*WHAT THIS TASK INVOLVES*. What is needed here is an exact repetition of the records below, beginning at the line that has "I got away.''" and stopping after the line that has "fate, wasn't it?''".

*EXTRACTED INFORMATION*.
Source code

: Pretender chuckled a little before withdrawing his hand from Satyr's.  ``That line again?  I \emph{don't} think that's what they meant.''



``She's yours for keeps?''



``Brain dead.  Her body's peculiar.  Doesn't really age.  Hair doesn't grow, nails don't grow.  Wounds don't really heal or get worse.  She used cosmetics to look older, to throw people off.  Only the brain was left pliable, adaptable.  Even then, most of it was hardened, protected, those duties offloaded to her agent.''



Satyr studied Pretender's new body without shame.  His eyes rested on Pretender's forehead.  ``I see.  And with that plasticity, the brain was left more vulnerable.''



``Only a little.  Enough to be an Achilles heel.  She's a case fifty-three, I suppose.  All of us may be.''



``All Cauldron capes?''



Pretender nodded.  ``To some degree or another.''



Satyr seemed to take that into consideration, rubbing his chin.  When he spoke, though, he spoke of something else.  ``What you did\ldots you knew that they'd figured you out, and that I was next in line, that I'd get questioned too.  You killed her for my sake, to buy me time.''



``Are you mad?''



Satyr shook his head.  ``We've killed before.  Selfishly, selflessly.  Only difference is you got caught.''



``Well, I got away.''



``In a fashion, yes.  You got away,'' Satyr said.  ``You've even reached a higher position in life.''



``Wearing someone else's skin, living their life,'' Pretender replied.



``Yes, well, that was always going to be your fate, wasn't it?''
...
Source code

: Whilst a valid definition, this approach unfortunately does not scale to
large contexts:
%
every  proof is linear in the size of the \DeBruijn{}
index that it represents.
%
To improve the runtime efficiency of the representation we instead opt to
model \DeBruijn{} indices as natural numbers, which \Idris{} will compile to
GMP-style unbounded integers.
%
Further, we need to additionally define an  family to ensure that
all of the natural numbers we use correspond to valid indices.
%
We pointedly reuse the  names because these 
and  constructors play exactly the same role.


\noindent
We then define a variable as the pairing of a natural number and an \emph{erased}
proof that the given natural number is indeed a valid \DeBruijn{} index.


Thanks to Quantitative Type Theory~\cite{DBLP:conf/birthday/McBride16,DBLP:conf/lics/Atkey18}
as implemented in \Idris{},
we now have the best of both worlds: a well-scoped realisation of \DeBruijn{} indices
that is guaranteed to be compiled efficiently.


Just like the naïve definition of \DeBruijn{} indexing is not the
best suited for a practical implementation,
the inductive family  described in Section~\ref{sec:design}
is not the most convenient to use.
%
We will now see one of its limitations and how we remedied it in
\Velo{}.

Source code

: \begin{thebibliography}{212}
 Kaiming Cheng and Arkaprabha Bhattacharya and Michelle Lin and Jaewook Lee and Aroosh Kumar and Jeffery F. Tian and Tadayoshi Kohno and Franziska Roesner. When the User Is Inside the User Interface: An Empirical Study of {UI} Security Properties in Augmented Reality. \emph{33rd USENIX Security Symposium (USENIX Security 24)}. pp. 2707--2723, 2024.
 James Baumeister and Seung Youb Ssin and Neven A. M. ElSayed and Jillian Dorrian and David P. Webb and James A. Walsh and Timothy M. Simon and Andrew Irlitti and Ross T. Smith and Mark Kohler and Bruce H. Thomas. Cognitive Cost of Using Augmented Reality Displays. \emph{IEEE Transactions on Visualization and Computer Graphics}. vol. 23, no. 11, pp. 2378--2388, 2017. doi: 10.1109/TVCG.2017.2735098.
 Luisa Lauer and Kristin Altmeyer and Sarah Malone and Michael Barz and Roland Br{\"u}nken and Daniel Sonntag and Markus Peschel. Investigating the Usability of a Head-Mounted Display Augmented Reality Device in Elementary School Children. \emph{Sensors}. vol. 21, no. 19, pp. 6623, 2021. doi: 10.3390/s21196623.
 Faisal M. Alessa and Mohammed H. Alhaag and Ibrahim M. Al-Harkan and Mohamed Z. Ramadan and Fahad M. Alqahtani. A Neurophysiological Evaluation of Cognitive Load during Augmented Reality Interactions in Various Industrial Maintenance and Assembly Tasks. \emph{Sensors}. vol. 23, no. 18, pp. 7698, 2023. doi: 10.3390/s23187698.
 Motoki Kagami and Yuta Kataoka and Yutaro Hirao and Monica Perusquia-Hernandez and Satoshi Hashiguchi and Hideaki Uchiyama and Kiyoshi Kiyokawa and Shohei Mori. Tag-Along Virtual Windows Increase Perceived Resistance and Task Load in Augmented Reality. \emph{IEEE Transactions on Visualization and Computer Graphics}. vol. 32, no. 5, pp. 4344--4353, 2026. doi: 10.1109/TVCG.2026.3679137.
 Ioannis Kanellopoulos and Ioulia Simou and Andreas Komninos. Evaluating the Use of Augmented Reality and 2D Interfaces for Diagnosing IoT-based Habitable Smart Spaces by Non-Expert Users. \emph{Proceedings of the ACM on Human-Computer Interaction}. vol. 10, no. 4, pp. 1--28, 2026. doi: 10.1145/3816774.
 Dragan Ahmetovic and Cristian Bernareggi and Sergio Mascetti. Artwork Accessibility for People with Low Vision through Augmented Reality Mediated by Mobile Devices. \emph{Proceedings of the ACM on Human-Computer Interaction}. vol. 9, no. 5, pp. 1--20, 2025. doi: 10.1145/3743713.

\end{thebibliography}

*RESPONSE*.
``Well, I got away.''



``In a fashion, yes.  You got away,'' Satyr said.  ``You've even reached a higher position in life.''



``Wearing someone else's skin, living their life,'' Pretender replied.



``Yes, well, that was always going to be your fate, wasn't it?''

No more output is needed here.